> **TASK INPUT**
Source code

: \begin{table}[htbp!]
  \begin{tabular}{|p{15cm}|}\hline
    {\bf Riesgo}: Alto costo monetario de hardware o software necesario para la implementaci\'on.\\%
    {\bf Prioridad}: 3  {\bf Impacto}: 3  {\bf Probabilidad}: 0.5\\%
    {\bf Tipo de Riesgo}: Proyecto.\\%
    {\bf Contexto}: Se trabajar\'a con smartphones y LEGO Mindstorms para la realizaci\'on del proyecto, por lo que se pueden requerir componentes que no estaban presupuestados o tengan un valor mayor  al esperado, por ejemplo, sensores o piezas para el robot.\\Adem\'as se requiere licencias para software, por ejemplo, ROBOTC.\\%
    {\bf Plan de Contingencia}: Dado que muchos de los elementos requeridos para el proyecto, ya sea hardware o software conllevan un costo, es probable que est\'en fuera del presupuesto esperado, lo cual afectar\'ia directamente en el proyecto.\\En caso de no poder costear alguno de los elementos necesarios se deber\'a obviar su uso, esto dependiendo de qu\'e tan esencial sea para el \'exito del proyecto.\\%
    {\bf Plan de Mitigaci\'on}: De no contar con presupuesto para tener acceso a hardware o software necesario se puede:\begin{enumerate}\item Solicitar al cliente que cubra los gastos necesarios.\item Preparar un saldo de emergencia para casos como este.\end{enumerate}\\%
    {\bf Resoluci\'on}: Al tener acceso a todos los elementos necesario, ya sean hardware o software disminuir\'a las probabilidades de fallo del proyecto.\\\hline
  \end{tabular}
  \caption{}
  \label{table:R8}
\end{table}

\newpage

> **EXERCISE AIM**
Output nothing but the number of lines in the data containing the string "tabular".

> **SOLVED EXERCISE**
2